WPP announced on Saturday night that Sorrell had 'stepped down' as CEO with immediate effect. Roberto Quarta, Chairman of WPP, will serve as Executive Chairman until the appointment of a new Chief Exec; while Mark Read, CEO of Wunderman and WPP Digital, and Andrew Scott, WPP Corporate Development Director and COO Europe, have been appointed as joint COOs of WPP. Sir Martin 'will be available to assist with the transition' - the Group has talked for a couple of years about succession planning, but may not have reached a conclusion as yet.
The immediate circumstances of the announcement are not what Sorrell would have imagined or wanted. Less than a fortnight ago, it was announced that the Board had hired an independent lawyer to investigate media claims of 'personal misconduct' against Sir Martin, who said in a statement that he rejected the allegations 'unreservedly'. Saturday's WPP statement said this investigation 'has concluded' and reiterated the Group's earlier statement that the allegation 'did not involve amounts that are material'. Sir Martin will be treated as having retired on leaving WPP, as detailed in the Directors' Compensation Policy, and dependent on performance over the next five years, will get share awards totalling up to £20m - all indicating that he is not officially leaving under a cloud (a 'good leaver' as it's known in the trade).
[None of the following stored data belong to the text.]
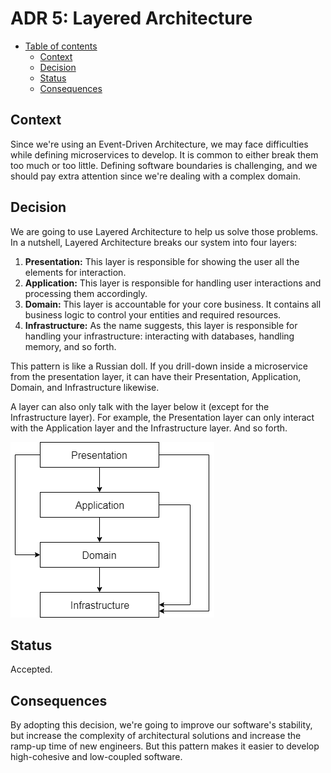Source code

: # ADR 5: Layered Architecture

* [Table of contents](#)
  * [Context](#context)
  * [Decision](#decision)
  * [Status](#status)
  * [Consequences](#consequences)

## Context

Since we're using an Event-Driven Architecture, we may face difficulties while defining microservices to develop. It is common to either break them too much or too little. Defining software boundaries is challenging, and we should pay extra attention since we're dealing with a complex domain.

## Decision

We are going to use Layered Architecture to help us solve those problems. In a nutshell, Layered Architecture breaks our system into four layers:

1. **Presentation:** This layer is responsible for showing the user all the elements for interaction.
2. **Application:** This layer is responsible for handling user interactions and processing them accordingly.
3. **Domain:** This layer is accountable for your core business. It contains all business logic to control your entities and required resources.
4. **Infrastructure:** As the name suggests, this layer is responsible for handling your infrastructure: interacting with databases, handling memory, and so forth.

This pattern is like a Russian doll. If you drill-down inside a microservice from the presentation layer, it can have their Presentation, Application, Domain, and Infrastructure likewise.

A layer can also only talk with the layer below it (except for the Infrastructure layer). For example, the Presentation layer can only interact with the Application layer and the Infrastructure layer. And so forth.

![Diagram explaining the Layered Architecture hierarchy](assets/005-layered-architecture/hierarchy-diagram.png)

## Status

Accepted.

## Consequences

By adopting this decision, we're going to improve our software's stability, but increase the complexity of architectural solutions and increase the ramp-up time of new engineers. But this pattern makes it easier to develop high-cohesive and low-coupled software.
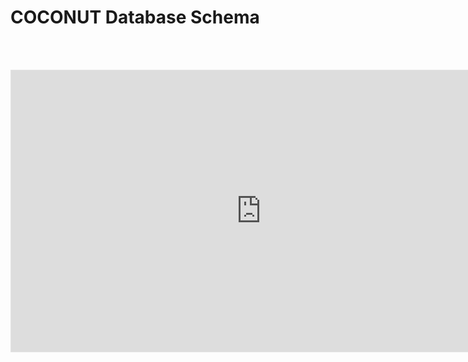 # COCONUT Database Schema

<br/><br/>
<iframe style="border: 1px solid rgba(0, 0, 0, 0.1);" width="800" height="450" src="https://www.figma.com/embed?embed_host=share&url=https%3A%2F%2Fwww.figma.com%2Fboard%2FyVQeNRsqlkXOgI5BIlMlb4%2FCocoDB%3Fnode-id%3D0-1%26t%3DYgVM9dCFvlmc5xhe-1" allowfullscreen></iframe>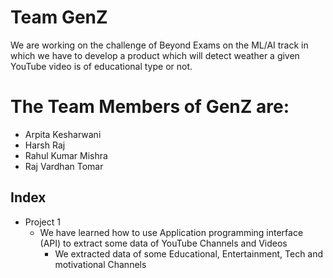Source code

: 
# Team GenZ
   We are working on the challenge of Beyond Exams on the ML/AI track in which we have to develop a product which will detect weather a given YouTube video is of educational type or not.

# The Team Members of GenZ are:
   - Arpita Kesharwani
   - Harsh Raj
   - Rahul Kumar Mishra
   - Raj Vardhan Tomar

## Index
 - Project 1
   - We have learned how to use Application programming interface (API) to extract some data of YouTube Channels and Videos
     - We extracted data of some Educational, Entertainment, Tech and motivational Channels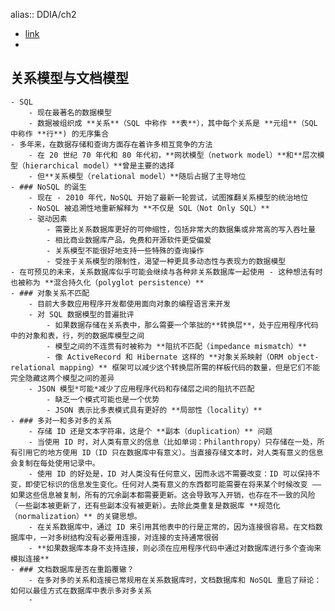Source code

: alias:: DDIA/ch2

- [link](https://github.com/Vonng/ddia/blob/master/ch2.md)
-
## 关系模型与文档模型
	- SQL
		- 现在最著名的数据模型
		- 数据被组织成 **关系**（SQL 中称作 **表**），其中每个关系是 **元组**（SQL 中称作 **行**) 的无序集合
	- 多年来，在数据存储和查询方面存在着许多相互竞争的方法
		- 在 20 世纪 70 年代和 80 年代初，**网状模型（network model）**和**层次模型（hierarchical model）**曾是主要的选择
		- 但**关系模型（relational model）**随后占据了主导地位
	- ### NoSQL 的诞生
		- 现在 - 2010 年代，NoSQL 开始了最新一轮尝试，试图推翻关系模型的统治地位
		- NoSQL 被追溯性地重新解释为 **不仅是 SQL（Not Only SQL）**
		- 驱动因素
			- 需要比关系数据库更好的可伸缩性，包括非常大的数据集或非常高的写入吞吐量
			- 相比商业数据库产品，免费和开源软件更受偏爱
			- 关系模型不能很好地支持一些特殊的查询操作
			- 受挫于关系模型的限制性，渴望一种更具多动态性与表现力的数据模型
	- 在可预见的未来，关系数据库似乎可能会继续与各种非关系数据库一起使用 - 这种想法有时也被称为 **混合持久化（polyglot persistence）**
	- ### 对象关系不匹配
		- 目前大多数应用程序开发都使用面向对象的编程语言来开发
		- 对 SQL 数据模型的普遍批评
			- 如果数据存储在关系表中，那么需要一个笨拙的**转换层**，处于应用程序代码中的对象和表，行，列的数据库模型之间
			- 模型之间的不连贯有时被称为 **阻抗不匹配（impedance mismatch）**
			- 像 ActiveRecord 和 Hibernate 这样的 **对象关系映射（ORM object-relational mapping）** 框架可以减少这个转换层所需的样板代码的数量，但是它们不能完全隐藏这两个模型之间的差异
		- JSON 模型*可能*减少了应用程序代码和存储层之间的阻抗不匹配
			- 缺乏一个模式可能也是一个优势
			- JSON 表示比多表模式具有更好的 **局部性（locality）**
	- ### 多对一和多对多的关系
		- 存储 ID 还是文本字符串，这是个 **副本（duplication）** 问题
		- 当使用 ID 时，对人类有意义的信息（比如单词：Philanthropy）只存储在一处，所有引用它的地方使用 ID（ID 只在数据库中有意义）。当直接存储文本时，对人类有意义的信息会复制在每处使用记录中。
		- 使用 ID 的好处是，ID 对人类没有任何意义，因而永远不需要改变：ID 可以保持不变，即使它标识的信息发生变化。任何对人类有意义的东西都可能需要在将来某个时候改变 —— 如果这些信息被复制，所有的冗余副本都需要更新。这会导致写入开销，也存在不一致的风险（一些副本被更新了，还有些副本没有被更新）。去除此类重复是数据库 **规范化（normalization）** 的关键思想。
		- 在关系数据库中，通过 ID 来引用其他表中的行是正常的，因为连接很容易。在文档数据库中，一对多树结构没有必要用连接，对连接的支持通常很弱
		- **如果数据库本身不支持连接，则必须在应用程序代码中通过对数据库进行多个查询来模拟连接**
	- ### 文档数据库是否在重蹈覆辙？
		- 在多对多的关系和连接已常规用在关系数据库时，文档数据库和 NoSQL 重启了辩论：如何以最佳方式在数据库中表示多对多关系
		-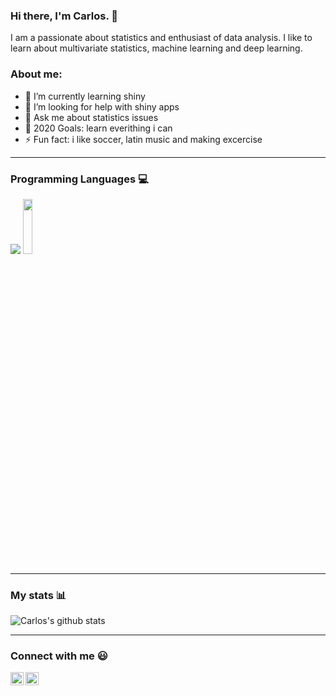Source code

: ### Hi there, I'm Carlos. 👋
I am a passionate about statistics and enthusiast of data analysis. I like to learn about multivariate statistics, machine learning and deep learning.

### About me:
- 🌱 I’m currently learning shiny
- 🤔 I’m looking for help with shiny apps
- 💬 Ask me about statistics issues
- 🥅 2020 Goals: learn everithing i can
- ⚡ Fun fact: i like soccer, latin music and making excercise
---
### Programming Languages 💻
<img src="https://img.icons8.com/color/144/000000/python.png"/>  <img src="https://www.r-project.org/logo/Rlogo.svg"  width="17%" height="15%">

---
### My stats 📊
<!--- 
To visualize stats visit: https://github.com/anuraghazra/github-readme-stats 
--->
![Carlos's github stats](https://github-readme-stats.vercel.app/api?username=carlostorrescubila&show_icons=true)


---
### Connect with me 😃
<a href="https://www.linkedin.com/in/carlos-alfredo-torres-cubilla/">
  <img align="left" alt="Linkedin" width="21px" src="https://firebasestorage.googleapis.com/v0/b/github--images.appspot.com/o/Github%20images%2Flinkedin.svg?alt=media&token=0e662ab8-db11-475a-9c43-18d89bcdfde0" />
</a>
<a href="https://twitter.com/carlos_tc22">
  <img align="left" alt="Twitter" width="21px" src="https://firebasestorage.googleapis.com/v0/b/github--images.appspot.com/o/Github%20images%2Ftwitter.svg?alt=media&token=0e4ffc45-d873-47ee-b08c-9b98b4fe66cf" />
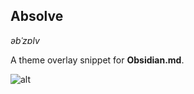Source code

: ## Absolve

_əbˈzɒlv_

A theme overlay snippet for **Obsidian.md**.



![alt](C:\Users\User\Desktop\Coding\Repos\obsidian-absolve\cover.png)
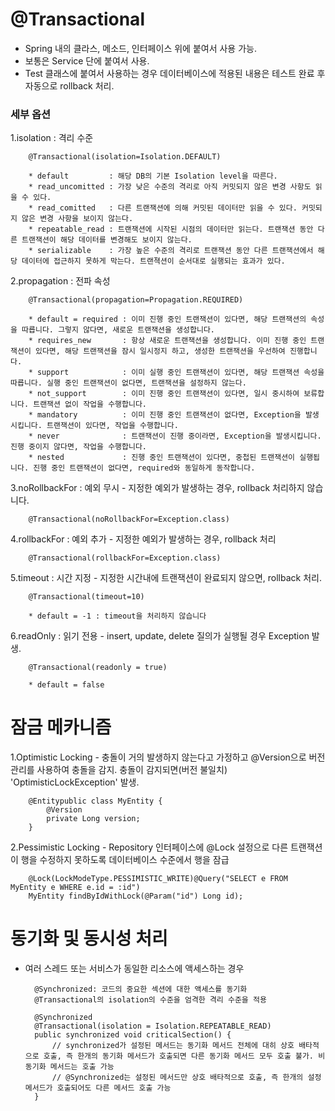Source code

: # @Transactional

* Spring 내의 클라스, 메소드, 인터페이스 위에 붙여서 사용 가능.
* 보통은 Service 단에 붙여서 사용.
* Test 클래스에 붙여서 사용하는 경우 데이터베이스에 적용된 내용은 테스트 완료 후 자동으로 rollback 처리.

### 세부 옵션


1.isolation : 격리 수준

		@Transactional(isolation=Isolation.DEFAULT)

		* default         : 해당 DB의 기본 Isolation level을 따른다.
		* read_uncomitted : 가장 낮은 수준의 격리로 아직 커밋되지 않은 변경 사항도 읽을 수 있다.
		* read_comitted   : 다른 트랜잭션에 의해 커밋된 데이터만 읽을 수 있다. 커밋되지 않은 변경 사항을 보이지 않는다.
		* repeatable_read : 트랜잭션에 시작된 시점의 데이터만 읽는다. 트랜잭션 동안 다른 트랜잭션이 해당 데이터를 변경해도 보이지 않는다.
		* serializable    : 가장 높은 수준의 격리로 트랜잭션 동안 다른 트랜잭션에서 해당 데이터에 접근하지 못하게 막는다. 트랜젹션이 순서대로 실행되는 효과가 있다.


2.propagation : 전파 속성

		@Transactional(propagation=Propagation.REQUIRED)

		* default = required : 이미 진행 중인 트랜잭션이 있다면, 해당 트랜잭션의 속성을 따릅니다. 그렇지 않다면, 새로운 트랜잭션을 생성합니다.
		* requires_new       : 항상 새로운 트랜잭션을 생성합니다. 이미 진행 중인 트랜잭션이 있다면, 해당 트랜잭션을 잠시 일시정지 하고, 생성한 트랜잭션을 우선하여 진행합니다.
		* support            : 이미 실행 중인 트랜잭션이 있다면, 해당 트랜잭션 속성을 따릅니다. 실행 중인 트랜잭션이 없다면, 트랜잭션을 설정하지 않는다.
		* not_support        : 이미 진행 중인 트랜잭션이 있다면, 일시 중시하여 보류합니다. 트랜잭션 없이 작업을 수행합니다.
		* mandatory          : 이미 진행 중인 트랜잭션이 없다면, Exception을 발생시킵니다. 트랜잭션이 있다면, 작업을 수행합니다.
		* never              : 트랜잭션이 진행 중이라면, Exception을 발생시킵니다. 진행 중이지 않다면, 작업을 수행합니다.
		* nested             : 진행 중인 트랜잭션이 있다면, 중첩된 트랜잭션이 실행됩니다. 진행 중인 트랜잭션이 없다면, required와 동일하게 동작합니다.


3.noRollbackFor : 예외 무시 - 지정한 예외가 발생하는 경우, rollback 처리하지 않습니다.

		﻿@Transactional(noRollbackFor=Exception.class)


4.rollbackFor : 예외 추가 - 지정한 예외가 발생하는 경우, rollback 처리

		﻿@Transactional(rollbackFor=Exception.class)


5.timeout : 시간 지정 - 지정한 시간내에 트랜잭션이 완료되지 않으면, rollback 처리.

		﻿@Transactional(timeout=10)

		* default = -1 : timeout을 처리하지 않습니다


6.readOnly : 읽기 전용 - insert, update, delete 질의가 실행될 경우 Exception 발생.

		﻿@Transactional(readonly = true)

		* default = false

# 잠금 메카니즘


1.Optimistic Locking - 충돌이 거의 발생하지 않는다고 가정하고 @Version으로 버전 관리를 사용하여 충돌을 감지. 충돌이 감지되면(버전 불일치) 'OptimisticLockException' 발생.

		@Entitypublic class MyEntity {
			@Version
			private Long version;
		}


2.Pessimistic Locking - Repository 인터페이스에 @Lock 설정으로 다른 트랜잭션이 행을 수정하지 못하도록 데이터베이스 수준에서 행을 잠급


		@Lock(LockModeType.PESSIMISTIC_WRITE)@Query("SELECT e FROM MyEntity e WHERE e.id = :id")
		MyEntity findByIdWithLock(@Param("id") Long id);


# 동기화 및 동시성 처리


* 여러 스레드 또는 서비스가 동일한 리소스에 액세스하는 경우

		@Synchronized: 코드의 중요한 섹션에 대한 액세스를 동기화
		@Transactional의 isolation의 수준을 엄격한 격리 수준을 적용

		@Synchronized
		@Transactional(isolation = Isolation.REPEATABLE_READ)
		public synchronized void criticalSection() {
			// synchronized가 설정된 메서드는 동기화 메서드 전체에 대히 상호 배타적으로 호출, 즉 한개의 동기화 메서드가 호출되면 다른 동기화 메서드 모두 호출 불가. 비동기화 메서드는 호출 가능
			// @Synchronized는 설정된 메서드만 상호 배타적으로 호출, 즉 한개의 설정 메서드가 호출되어도 다른 메서드 호출 가능
		}
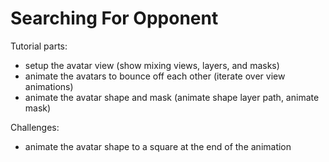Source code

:Searching For Opponent
===

Tutorial parts:

- setup the avatar view (show mixing views, layers, and masks)
- animate the avatars to bounce off each other (iterate over view animations)
- animate the avatar shape and mask (animate shape layer path, animate mask)

Challenges:

- animate the avatar shape to a square at the end of the animation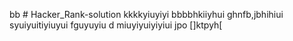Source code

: bb # Hacker_Rank-solution
kkkkyiuyiyi
bbbbhkiiyhui
ghnfb,jbhihiui
syuiyuitiyiuyui
fguyuyiu
d
miuyiyuiyiyiui
jpo
[]ktpyh[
Many will feel that it would be bizarre for anyone in receipt of £70m in one recent year to have claimed a few questionable quid for fares, and therefore that without a motive there can't be very much in it, but must now wonder why the resignation has followed so quickly after the investigation and why it couldn't be made public. However, WPP says categorically in response to a BBC question over the matter this evening that it won't be. We'll just have to wonder.
This leaves the world to look, as perhaps it should, at the legacy of the man and his extraordinary achievement in building a 2-person shopping basket manufacturer into the world's biggest agency network, with more than 200,000 staff and associates (including investments) in around 400 separate businesses across the world spanning media, public relations, creative agencies and of course insights. Sir Martin and his family own approximately two percent of the company, worth around £300m.
Sorrell himself said in his weekend statement: 'Obviously I am sad to leave WPP after 33 years. It has been a passion, focus and source of energy for so long. However, I believe it is in the best interests of the business if I step down now... I will particularly miss the daily interactions with everyone across the world and want to thank them and their families for all they have done, and will do, for WPP'.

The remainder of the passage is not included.